PAWHUSKA – Thirty years later, bison still are making the world’s biggest little postage a bigger deal than ever.
The Nature Conservancy’s Joseph H. Williams Tallgrass Prairie Preserve, celebrating the introduction of 300 head of bison there 30 years ago this month, has more than survived.
It’s home to a managed herd of 1,800 bison that thrive on a relative postage stamp of 40,000 acres, plus 11,700 acres of conservation easements that remain out of the more than 160 million-acre sea of grass that once stretched from Canada to Texas.
Recently featured in a Ken Burns documentary, “The American Buffalo,” and providing stunning backdrops for the acclaimed just-released Martin Scorsese film, “Killers of the Flower Moon,” more eyes are on Osage bison than ever before.
For Osage Nation Principal Chief Geoffrey Standing Bear, the event with about 100 people at the preserve headquarters marked a respite from an international movie promotion tour with Hollywood notables. He wasn’t in London or Mexico City anymore, but the fact that international eyes, and no doubt future tourists, followed him home to the land of the Osage was lost on no one at Wednesday’s celebration.
He seemed relieved to breathe the prairie air, share stories of the bison, and honor those whose influence brought the bison home. That included himself, as he was surprised by other honorees who received traditional Osage blankets.
Standing Bear said the spirit of the Osage and the land is always with him, no matter where or what the conditions, so it is easy to share that spirit internationally.
For the local crowd, he related tales of the wind on the Tallgrass ebbing and flowing with ceremonial dancers and a humorous bit about a herd of bison that photobombed a session with the five surviving chiefs, who stood for their photo as the bison moved in around them.
“Those are magical moments; if you just step back and accept them, you can see it,” he said.
Memories and wonder
Standing Bear’s expression, and that of others, was rapt as Tulsa historian and Tallgrass Visions author James P. Rhonda relayed a personal story of oncoming hearing loss but shared an audible and indelible image of thunderous, primal, guttural prairie roars of thousands of bison heard by explorer Merriweather Lewis in the summer of 1806 and compared that to an experience Rhonda said a century later on the Tallgrass.
The preserve’s first director and longtime spokesman, Harvey Payne, said the preserve is a success story created mostly by local people who, in some cases after initial solid objections, came to understand the value of that postage stamp and the majestic wildlife that could return to roam there.

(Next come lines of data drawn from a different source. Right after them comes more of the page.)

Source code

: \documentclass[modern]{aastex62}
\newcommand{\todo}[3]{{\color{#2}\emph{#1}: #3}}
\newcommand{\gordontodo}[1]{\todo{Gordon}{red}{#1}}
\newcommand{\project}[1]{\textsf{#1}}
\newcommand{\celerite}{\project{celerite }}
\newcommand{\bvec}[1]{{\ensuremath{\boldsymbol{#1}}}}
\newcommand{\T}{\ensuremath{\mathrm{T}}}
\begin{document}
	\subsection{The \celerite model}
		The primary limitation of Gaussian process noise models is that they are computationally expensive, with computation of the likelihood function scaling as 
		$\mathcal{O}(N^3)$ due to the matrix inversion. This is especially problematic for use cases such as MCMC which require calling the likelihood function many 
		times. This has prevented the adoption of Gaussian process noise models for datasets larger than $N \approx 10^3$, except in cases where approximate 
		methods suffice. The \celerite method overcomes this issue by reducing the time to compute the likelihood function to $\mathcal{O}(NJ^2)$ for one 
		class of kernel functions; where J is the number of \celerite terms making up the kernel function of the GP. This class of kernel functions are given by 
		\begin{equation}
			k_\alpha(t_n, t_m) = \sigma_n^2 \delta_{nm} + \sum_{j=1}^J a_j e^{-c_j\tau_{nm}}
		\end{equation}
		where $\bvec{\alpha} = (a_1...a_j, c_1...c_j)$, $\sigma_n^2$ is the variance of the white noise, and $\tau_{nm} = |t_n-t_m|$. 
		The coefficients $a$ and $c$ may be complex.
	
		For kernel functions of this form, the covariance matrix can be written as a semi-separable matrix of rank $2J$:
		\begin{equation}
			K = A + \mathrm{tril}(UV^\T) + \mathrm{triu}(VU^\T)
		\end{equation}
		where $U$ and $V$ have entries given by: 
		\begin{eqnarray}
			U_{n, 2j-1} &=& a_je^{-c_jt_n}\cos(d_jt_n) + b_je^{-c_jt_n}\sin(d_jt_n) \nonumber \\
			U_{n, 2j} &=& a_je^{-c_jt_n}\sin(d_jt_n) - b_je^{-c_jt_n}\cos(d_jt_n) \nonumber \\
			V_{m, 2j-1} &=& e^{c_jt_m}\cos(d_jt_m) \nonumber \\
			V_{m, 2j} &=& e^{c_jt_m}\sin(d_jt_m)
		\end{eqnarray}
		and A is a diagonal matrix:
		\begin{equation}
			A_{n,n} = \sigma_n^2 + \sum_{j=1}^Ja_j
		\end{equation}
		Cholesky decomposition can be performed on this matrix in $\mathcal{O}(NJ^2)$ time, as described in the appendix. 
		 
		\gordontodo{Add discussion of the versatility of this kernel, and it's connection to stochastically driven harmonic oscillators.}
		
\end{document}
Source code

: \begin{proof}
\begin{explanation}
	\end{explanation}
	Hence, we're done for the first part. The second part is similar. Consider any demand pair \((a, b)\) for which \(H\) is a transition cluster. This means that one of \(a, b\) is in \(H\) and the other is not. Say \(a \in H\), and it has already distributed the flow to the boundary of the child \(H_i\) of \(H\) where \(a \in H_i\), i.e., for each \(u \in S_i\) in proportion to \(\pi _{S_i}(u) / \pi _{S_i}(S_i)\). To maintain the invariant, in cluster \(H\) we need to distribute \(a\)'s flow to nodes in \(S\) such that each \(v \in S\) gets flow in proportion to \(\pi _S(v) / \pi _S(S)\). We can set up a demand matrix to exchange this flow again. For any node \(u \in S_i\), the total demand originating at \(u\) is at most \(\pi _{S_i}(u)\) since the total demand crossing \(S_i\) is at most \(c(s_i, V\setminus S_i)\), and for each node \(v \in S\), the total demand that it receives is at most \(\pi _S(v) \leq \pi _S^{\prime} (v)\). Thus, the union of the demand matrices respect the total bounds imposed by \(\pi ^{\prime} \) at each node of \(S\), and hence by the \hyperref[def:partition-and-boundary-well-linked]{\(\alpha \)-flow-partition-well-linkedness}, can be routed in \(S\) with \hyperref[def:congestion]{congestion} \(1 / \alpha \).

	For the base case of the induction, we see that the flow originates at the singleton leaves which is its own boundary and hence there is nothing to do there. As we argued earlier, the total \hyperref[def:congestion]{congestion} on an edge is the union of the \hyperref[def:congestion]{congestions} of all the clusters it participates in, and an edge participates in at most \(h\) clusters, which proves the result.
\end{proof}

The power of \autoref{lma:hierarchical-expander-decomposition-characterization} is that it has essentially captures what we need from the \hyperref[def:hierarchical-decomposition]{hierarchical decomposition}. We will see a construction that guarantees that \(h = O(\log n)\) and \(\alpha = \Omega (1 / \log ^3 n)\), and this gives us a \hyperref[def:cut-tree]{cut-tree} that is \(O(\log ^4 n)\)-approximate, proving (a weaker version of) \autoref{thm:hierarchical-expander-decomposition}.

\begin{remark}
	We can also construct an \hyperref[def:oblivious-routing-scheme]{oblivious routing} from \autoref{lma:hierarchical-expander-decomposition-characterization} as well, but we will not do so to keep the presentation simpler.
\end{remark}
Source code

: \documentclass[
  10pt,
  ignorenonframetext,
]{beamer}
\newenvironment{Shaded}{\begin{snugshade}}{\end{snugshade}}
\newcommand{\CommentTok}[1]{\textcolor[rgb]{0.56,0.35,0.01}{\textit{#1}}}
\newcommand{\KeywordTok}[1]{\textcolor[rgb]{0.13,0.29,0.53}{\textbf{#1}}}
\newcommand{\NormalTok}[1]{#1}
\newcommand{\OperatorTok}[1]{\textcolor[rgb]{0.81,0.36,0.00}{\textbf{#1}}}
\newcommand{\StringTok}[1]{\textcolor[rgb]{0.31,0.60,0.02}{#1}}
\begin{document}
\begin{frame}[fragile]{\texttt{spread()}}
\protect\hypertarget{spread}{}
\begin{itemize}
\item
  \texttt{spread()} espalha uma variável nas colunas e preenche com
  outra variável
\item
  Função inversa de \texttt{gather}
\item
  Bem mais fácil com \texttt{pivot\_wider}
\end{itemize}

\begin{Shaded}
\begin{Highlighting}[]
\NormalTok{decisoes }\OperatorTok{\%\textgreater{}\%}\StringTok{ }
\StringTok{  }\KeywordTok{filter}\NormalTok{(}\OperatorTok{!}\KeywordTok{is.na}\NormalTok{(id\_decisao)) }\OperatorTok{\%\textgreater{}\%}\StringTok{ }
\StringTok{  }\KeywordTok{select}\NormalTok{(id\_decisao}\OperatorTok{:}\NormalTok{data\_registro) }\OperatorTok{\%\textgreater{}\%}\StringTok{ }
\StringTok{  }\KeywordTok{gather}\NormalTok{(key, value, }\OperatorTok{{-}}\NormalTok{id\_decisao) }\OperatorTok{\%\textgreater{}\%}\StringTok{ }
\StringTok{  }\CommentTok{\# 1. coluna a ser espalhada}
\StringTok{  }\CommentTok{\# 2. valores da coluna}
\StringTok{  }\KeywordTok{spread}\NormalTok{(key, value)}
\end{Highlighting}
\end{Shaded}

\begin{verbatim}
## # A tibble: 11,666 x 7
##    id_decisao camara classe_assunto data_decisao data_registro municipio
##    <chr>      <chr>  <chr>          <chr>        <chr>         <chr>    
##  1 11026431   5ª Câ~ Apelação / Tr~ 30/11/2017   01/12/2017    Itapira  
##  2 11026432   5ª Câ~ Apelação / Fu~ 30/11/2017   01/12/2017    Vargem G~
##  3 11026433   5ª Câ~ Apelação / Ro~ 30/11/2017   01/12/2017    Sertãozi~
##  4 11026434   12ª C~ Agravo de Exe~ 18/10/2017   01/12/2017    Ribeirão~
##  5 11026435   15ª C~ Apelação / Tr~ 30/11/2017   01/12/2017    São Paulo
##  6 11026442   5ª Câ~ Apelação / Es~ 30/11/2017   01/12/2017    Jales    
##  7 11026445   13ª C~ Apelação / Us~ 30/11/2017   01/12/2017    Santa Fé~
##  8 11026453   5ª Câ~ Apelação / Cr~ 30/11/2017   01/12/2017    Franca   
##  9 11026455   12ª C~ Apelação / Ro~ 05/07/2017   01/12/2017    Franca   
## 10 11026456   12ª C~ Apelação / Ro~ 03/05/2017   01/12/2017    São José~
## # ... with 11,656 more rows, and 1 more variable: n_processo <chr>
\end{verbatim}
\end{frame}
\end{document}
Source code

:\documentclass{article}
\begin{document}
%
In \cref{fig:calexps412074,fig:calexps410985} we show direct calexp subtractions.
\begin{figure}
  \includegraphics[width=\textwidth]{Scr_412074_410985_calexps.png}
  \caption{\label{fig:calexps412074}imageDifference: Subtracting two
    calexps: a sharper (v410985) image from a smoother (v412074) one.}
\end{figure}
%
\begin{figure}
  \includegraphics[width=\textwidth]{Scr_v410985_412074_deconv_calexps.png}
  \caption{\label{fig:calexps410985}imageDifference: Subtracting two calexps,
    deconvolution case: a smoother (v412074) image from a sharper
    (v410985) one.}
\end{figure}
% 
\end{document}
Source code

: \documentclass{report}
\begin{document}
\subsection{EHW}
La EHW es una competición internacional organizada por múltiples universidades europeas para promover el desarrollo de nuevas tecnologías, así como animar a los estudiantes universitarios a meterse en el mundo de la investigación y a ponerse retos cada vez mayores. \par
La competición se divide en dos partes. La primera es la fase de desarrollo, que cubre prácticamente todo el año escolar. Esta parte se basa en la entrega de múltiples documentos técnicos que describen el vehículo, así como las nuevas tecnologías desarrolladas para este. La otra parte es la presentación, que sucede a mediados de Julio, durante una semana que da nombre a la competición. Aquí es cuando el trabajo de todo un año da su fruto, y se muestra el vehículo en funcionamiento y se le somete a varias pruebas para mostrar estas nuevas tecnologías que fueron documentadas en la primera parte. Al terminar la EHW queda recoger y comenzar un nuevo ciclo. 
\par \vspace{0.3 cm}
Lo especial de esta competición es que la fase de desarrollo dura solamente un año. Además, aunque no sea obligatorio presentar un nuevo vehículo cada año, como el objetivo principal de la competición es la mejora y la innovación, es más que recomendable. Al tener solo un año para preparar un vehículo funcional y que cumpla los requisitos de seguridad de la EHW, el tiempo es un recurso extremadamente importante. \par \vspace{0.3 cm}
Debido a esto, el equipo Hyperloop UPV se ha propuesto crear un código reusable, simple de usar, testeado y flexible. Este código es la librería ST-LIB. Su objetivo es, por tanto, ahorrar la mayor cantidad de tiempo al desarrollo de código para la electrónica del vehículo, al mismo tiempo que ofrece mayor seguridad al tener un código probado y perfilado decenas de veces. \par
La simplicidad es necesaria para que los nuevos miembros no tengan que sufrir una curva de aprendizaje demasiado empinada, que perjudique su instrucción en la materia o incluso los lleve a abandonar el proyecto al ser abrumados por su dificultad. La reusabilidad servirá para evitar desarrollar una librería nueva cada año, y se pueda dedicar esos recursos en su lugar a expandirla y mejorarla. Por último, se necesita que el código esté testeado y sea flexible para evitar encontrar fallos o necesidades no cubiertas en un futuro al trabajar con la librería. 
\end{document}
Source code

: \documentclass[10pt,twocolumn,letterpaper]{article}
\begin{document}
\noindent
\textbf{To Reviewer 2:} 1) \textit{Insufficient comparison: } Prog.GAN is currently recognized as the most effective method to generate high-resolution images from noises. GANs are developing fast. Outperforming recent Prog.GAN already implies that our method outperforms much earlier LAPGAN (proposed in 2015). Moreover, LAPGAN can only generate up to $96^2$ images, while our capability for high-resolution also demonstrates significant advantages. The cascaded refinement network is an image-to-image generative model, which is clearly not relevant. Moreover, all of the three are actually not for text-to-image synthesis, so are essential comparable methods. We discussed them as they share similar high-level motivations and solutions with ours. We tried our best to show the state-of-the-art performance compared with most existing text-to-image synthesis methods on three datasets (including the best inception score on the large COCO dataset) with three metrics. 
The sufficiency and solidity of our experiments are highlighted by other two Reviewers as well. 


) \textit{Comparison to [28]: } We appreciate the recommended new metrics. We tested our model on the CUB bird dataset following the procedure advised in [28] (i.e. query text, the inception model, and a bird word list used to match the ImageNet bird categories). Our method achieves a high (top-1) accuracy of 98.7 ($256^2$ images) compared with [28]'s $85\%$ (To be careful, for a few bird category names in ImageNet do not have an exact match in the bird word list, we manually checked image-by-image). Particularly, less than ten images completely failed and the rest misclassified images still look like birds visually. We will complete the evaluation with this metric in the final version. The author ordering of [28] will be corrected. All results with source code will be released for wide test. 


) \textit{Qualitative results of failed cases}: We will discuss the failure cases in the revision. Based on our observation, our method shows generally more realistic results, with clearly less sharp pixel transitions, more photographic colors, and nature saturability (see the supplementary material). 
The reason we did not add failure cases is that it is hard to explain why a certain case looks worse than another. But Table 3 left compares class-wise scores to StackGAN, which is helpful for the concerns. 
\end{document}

He said it’s touching that the preserved lands and its facilities are all products of private donations. An example of private conservation funding at its finest, he said.
“From little school kids doing a class project and raising $25 or $50 and sending us a check with a touching letter to the biggest corporations, they all made this happen,” he said. He often quotes Gen. Norman Schwarzkopf, a special guest for the first bison release, who then said, “This is truly a gift from the American people to the American people.
Jamie Williams, recalling his youth and the efforts of his father, Joe, reminded celebrants that the man whose name lives on with the preserve was not interested in notoriety but was a quail hunter and admirer of nature who happened to have a particular knack for business and advocacy.
Nature Conservancy of Oklahoma Director Mike Fuhr remembered his first arrival on the scene from Arkansas 19 years ago, a sunrise greeting surrounded by a herd of bison.
“A pretty neat start,” he said.
Of science and spirit While bison are a central focus of the preserve, he said the goal is researching and understanding a balanced system with the bison, grazing, fire, the elements, and everything else, from birds and insects and plants to bison and climate.
Preserve manager Tony Brown was one of the Pawhuska Elementary School children who attended the first bison release. He said he remembered having fun but was too young to understand what it was all about. However, he was hooked into a different study path when he returned to work as an Oklahoma State University chemistry student in the summer of 2004.
“Once you learn what you have and what’s here, you’re like, ‘wow,’ this is pretty neat. This is something worth keeping. This is something special here,” Brown said.
Bison management has driven agriculture and soil science research through various burning and grazing regimes, and the preserve’s cowboys have learned to let bison roam.
“We take a hands-off approach and let them do their thing,” he said. The herd’s health is good, and he estimated that, even with drought conditions, an average of 400 to 500 calves were born again this year, he said.
Osage elder Eddy Red Eagle, also recalling his experience at the first release, said the experience of living with generations of the bison is for the preserve now as it was for the Osage and their doctrine for centuries.
“They told us in the teaching, in the sharing, just look at that, just take a look, at it, study it, ponder on it, watch it, and then move along with it, and the bounty of Mother Earth will come your way, and you can move then, into the future,” he said.